You can roll out assets or cash into another retirement plan. The self-directed IRA LLC is a great retirement vehicle to consider, so you can retain checkbook control of your assets. This is a good strategy to consider if you own alternative assets, such as real estate, cryptocurrencies, tax liens, or gold & silver.
Depending on the tax classification of the funds, distributing assets may be a taxable event. If you are distributing traditional (non-Roth) funds, you and your CPA will calculate and pay taxes on any amount that you’re distributing. Additionally, if you’re under age 59 ½, a 10% early withdrawal penalty fee may apply. Generally, if you’re over age 59 ½, early penalty fees don’t apply.

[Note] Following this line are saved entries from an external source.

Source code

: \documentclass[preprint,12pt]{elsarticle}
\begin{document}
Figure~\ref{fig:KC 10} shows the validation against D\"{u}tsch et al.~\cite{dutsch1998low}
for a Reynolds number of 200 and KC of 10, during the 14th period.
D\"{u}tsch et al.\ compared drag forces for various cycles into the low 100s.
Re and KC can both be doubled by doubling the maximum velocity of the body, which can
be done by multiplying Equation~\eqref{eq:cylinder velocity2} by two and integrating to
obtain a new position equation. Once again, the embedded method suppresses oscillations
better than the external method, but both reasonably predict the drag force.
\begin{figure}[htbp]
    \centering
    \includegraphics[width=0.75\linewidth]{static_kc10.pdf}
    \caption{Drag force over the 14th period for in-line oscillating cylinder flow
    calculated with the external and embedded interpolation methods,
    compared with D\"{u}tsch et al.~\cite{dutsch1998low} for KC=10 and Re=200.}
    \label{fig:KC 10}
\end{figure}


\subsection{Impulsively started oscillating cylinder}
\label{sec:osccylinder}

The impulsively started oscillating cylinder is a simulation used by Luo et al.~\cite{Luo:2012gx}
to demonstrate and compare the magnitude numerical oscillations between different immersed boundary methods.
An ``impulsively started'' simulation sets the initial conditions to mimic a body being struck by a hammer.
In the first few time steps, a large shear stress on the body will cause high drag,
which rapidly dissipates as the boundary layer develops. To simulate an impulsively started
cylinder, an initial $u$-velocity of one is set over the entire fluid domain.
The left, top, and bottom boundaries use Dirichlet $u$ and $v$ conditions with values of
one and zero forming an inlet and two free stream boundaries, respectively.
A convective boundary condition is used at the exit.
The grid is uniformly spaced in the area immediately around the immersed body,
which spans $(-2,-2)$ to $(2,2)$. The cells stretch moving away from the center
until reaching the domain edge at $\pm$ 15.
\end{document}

Your CPA may need to file form 1099-R to document withdrawing funds from the retirement plan. Generally, the form should be done within 12 months of when you terminate the Solo 401k plan. Always check with your CPA/tax preparer for tax reporting.
If you are distributing Roth funds, you may have no taxes due. Check with your CPA with your particular situation to see if you qualify. Generally, the 1099-R will need to be filed, regardless if you are distributing pre-tax or Roth funds.
Rolling the assets over to another Solo 401k provider isn’t terminating your plan, but simply restating elsewhere. In this case, you shouldn’t need to file a 5500-EZ. If you are simply restating your plan elsewhere, you’ll keep the same trust and tax ID number. However, it is recommended you check with your new document provider.
Step 2: Notify your document provider
Once you withdraw funds from your plan, notify your document provider that you no longer need the Solo 401k. Your document provider will then mark your plan inactive. Most document providers will need you to sign a cancellation form. Once this is done, you’re ready for your final step to terminate the Solo 401k.
Step 3: File form 5500-EZ
Every Solo 401k that reaches $250,000 in vested plan assets is required to file form 5500-EZ. However, even if you don’t reach this threshold, in the last year of your Solo 401k, you are required to file form 5500-EZ. This is an informational form, and it does not involve any fees nor does the IRS charge you for filing this form. Your CPA can file this form for you, or you can file this yourself with a little education.
Plans terminated in one calendar year should file form 5500-EZ by July 31st the following year. For example, if you terminate your Solo 401k on January 20, 2019, you’ll need to file form 5500-EZ by July 31, 2020, regardless of total plan asset value.
If you’re terminating the Solo 401k completely and distributing the assets, or rolling everything into a self-directed IRA or other qualified retirement vehicle, then you must file and submit form 5500-EZ.
Once you’ve completed these 3 steps, all the hard work is done and your Solo 401k will be terminated.